| What is needed |
Show all lines from the records below in which the string "left" is present.

| Records provided |
:::::

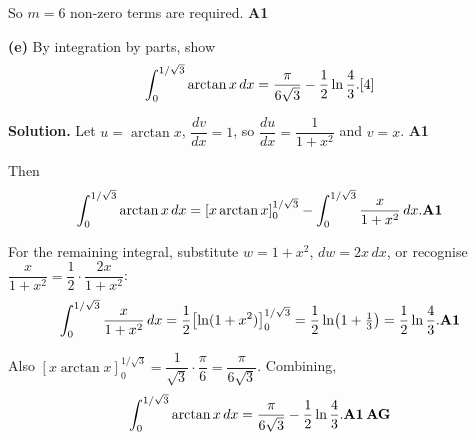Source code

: \documentclass[12pt, twoside]{article}
\begin{document}
\begin{enumerate}[itemsep=0.3cm]
So $m = 6$ non-zero terms are required. \hfill \textbf{A1}

\medskip

\textbf{(e)} By integration by parts, show
\[
\int_{0}^{1/\sqrt{3}} \arctan x\, dx
= \frac{\pi}{6\sqrt{3}} - \frac{1}{2}\ln\frac{4}{3}. \hfill [4]
\]

\textbf{Solution.} Let $u = \arctan x$, $\dfrac{dv}{dx} = 1$, so
$\dfrac{du}{dx} = \dfrac{1}{1+x^2}$ and $v = x$. \hfill \textbf{A1}

Then
\[
\int_{0}^{1/\sqrt{3}} \arctan x\, dx
= \left[x \arctan x\right]_{0}^{1/\sqrt{3}}
- \int_{0}^{1/\sqrt{3}} \frac{x}{1 + x^{2}}\, dx. \hfill \textbf{A1}
\]

For the remaining integral, substitute $w = 1 + x^2$, $dw = 2x\, dx$,
or recognise $\dfrac{x}{1+x^2} = \dfrac{1}{2}\cdot\dfrac{2x}{1+x^2}$:
\[
\int_{0}^{1/\sqrt{3}} \frac{x}{1 + x^{2}}\, dx
= \frac{1}{2}\!\left[\ln(1 + x^{2})\right]_{0}^{1/\sqrt{3}}
= \frac{1}{2}\ln\!\left(1 + \tfrac{1}{3}\right)
= \frac{1}{2}\ln\frac{4}{3}. \hfill \textbf{A1}
\]

Also $\left[x \arctan x\right]_{0}^{1/\sqrt{3}}
= \dfrac{1}{\sqrt{3}} \cdot \dfrac{\pi}{6} = \dfrac{\pi}{6\sqrt{3}}$.
Combining,
\[
\int_{0}^{1/\sqrt{3}} \arctan x\, dx
= \frac{\pi}{6\sqrt{3}} - \frac{1}{2}\ln\frac{4}{3}. \hfill \textbf{A1\,AG}
\]

\end{enumerate}
\end{document}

:::::

| Response below |
= \left[x \arctan x\right]_{0}^{1/\sqrt{3}}
= \frac{1}{2}\!\left[\ln(1 + x^{2})\right]_{0}^{1/\sqrt{3}}
= \frac{1}{2}\ln\!\left(1 + \tfrac{1}{3}\right)
Also $\left[x \arctan x\right]_{0}^{1/\sqrt{3}}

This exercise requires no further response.